Website Downtime Statistics: What the Data Actually Shows (2026)
How much does downtime really cost? What causes most outages? How long do they last? We compiled the published research on website and infrastructure downtime so you don't have to.
Everyone in the monitoring industry throws around the same statistic: downtime costs $5,600 per minute. The number is cited in blog posts, vendor pitch decks, and executive presentations—often without a source. It comes from a 2014 IHS Markit study commissioned by Emerson Network Power (now Vertiv), which found the average cost per minute of unplanned data centre downtime was $7,900. That’s for enterprise data centres. Website downtime for a small SaaS startup costs considerably less per minute—and considerably more for an e-commerce company on Black Friday.
This article compiles what the actual published research shows: real costs, real causes, real timelines, and what the numbers mean for teams running web services.

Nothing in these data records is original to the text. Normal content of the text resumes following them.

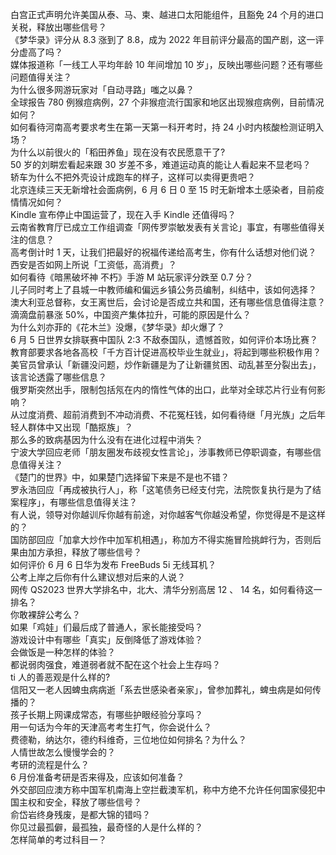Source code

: 白宫正式声明允许美国从泰、马、柬、越进口太阳能组件，且豁免 24 个月的进口关税，释放出哪些信号？  
《梦华录》评分从 8.3 涨到了 8.8，成为 2022 年目前评分最高的国产剧，这一评分虚高了吗？  
媒体报道称「一线工人平均年龄 10 年间增加 10 岁」，反映出哪些问题？还有哪些问题值得关注？  
为什么很多网游玩家对「自动寻路」嗤之以鼻？  
全球报告 780 例猴痘病例，27 个非猴痘流行国家和地区出现猴痘病例，目前情况如何？  
如何看待河南高考要求考生在第一天第一科开考时，持 24 小时内核酸检测证明入场？  
为什么以前很火的「稻田养鱼」现在没有农民愿意干了?  
50 岁的刘畊宏看起来跟 30 岁差不多，难道运动真的能让人看起来不显老吗？  
轿车为什么不把外壳设计成跑车的样子，这样可以卖得更贵吧？  
北京连续三天无新增社会面病例，6 月 6 日 0 至 15 时无新增本土感染者，目前疫情情况如何？  
Kindle 宣布停止中国运营了，现在入手 Kindle 还值得吗？  
云南省教育厅已成立工作组调查「网传罗崇敏发表有关言论」事宜，有哪些值得关注的信息？  
高考倒计时 1 天，让我们把最好的祝福传递给高考生，你有什么话想对他们说？  
西安是否如网上所说「工资低，高消费」？  
如何看待《暗黑破坏神 不朽》手游 M 站玩家评分跌至 0.7 分？  
儿子同时考上了县城一中教师编和偏远乡镇公务员编制，纠结中，该如何选择？  
澳大利亚总督称，女王离世后，会讨论是否成立共和国，还有哪些信息值得注意？  
滴滴盘前暴涨 50%，中国资产集体拉升，可能的原因是什么？  
为什么刘亦菲的《花木兰》没爆，《梦华录》却火爆了？  
6 月 5 日世界女排联赛中国队 2:3 不敌泰国队，遗憾首败，如何评价本场比赛？  
教育部要求各地各高校「千方百计促进高校毕业生就业」，将起到哪些积极作用？  
美官员曾承认「新疆没问题，炒作新疆是为了让新疆贫困、动乱甚至分裂出去」，该言论透露了哪些信息？  
俄罗斯突然出手，限制包括氖在内的惰性气体的出口，此举对全球芯片行业有何影响？  
从过度消费、超前消费到不冲动消费、不花冤枉钱，如何看待继「月光族」之后年轻人群体中又出现「酷抠族」？  
那么多的致病基因为什么没有在进化过程中消失？  
宁波大学回应老师「朋友圈发布歧视女性言论」，涉事教师已停职调查，有哪些信息值得关注？  
《楚门的世界》中，如果楚门选择留下来是不是也不错？  
罗永浩回应「再成被执行人」，称「这笔债务已经支付完，法院恢复执行是为了结案程序」，有哪些信息值得关注？  
有人说，领导对你越训斥你越有前途，对你越客气你越没希望，你觉得是不是这样的？  
国防部回应「加拿大炒作中加军机相遇」，称加方不得实施冒险挑衅行为，否则后果由加方承担，释放了哪些信号？  
如何评价 6 月 6 日华为发布 FreeBuds 5i 无线耳机？  
公考上岸之后你有什么建议想对后来的人说？  
网传 QS2023 世界大学排名中，北大、清华分别高居 12 、 14 名，如何看待这一排名？  
你敢裸辞公考么？  
如果「鸡娃」们最后成了普通人，家长能接受吗？  
游戏设计中有哪些「真实」反倒降低了游戏体验？  
会做饭是一种怎样的体验？  
都说弱肉强食，难道弱者就不配在这个社会上生存吗？  
ti 人的善恶观是什么样的?  
信阳又一老人因蜱虫病病逝「系去世感染者亲家」，曾参加葬礼，蜱虫病是如何传播的？  
孩子长期上网课成常态，有哪些护眼经验分享吗？  
用一句话为今年的天津高考考生打气，你会说什么？  
费德勒，纳达尔，德约科维奇，三位地位如何排名？为什么？  
人情世故怎么慢慢学会的？  
考研的流程是什么？  
6 月份准备考研是否来得及，应该如何准备？  
外交部回应澳方称中国军机南海上空拦截澳军机，称中方绝不允许任何国家侵犯中国主权和安全，释放了哪些信号？  
俞岱岩终身残废，是都大锦的错吗？  
你见过最孤僻，最孤独，最奇怪的人是什么样的？  
怎样简单的考过科目一？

The Cost of Downtime: What Research Actually Shows
The $5,600 Figure (and Why It Varies So Widely)
The frequently cited “$5,600 per minute” figure originates from the 2014 IHS/Emerson research, later updated by Gartner. It’s an average across large enterprise organisations, weighted towards financial services, healthcare, and retail. For a mid-market company, the real number is lower; for a large financial institution, it’s often far higher.
ITIC’s (Information Technology Intelligence Consulting) annual reliability surveys provide more granular data. Their 2022 Global Server Hardware and Server OS Reliability Report found:
- 91% of enterprises say one hour of downtime now costs their organisation more than $300,000
- 44% of enterprises say one hour of downtime costs more than $1 million
- These figures have increased year-over-year as businesses become more dependent on digital infrastructure
The range is enormous. ITIC surveyed companies across size and industry, and the spread ran from a few thousand dollars for a small regional business to tens of millions for a large financial exchange.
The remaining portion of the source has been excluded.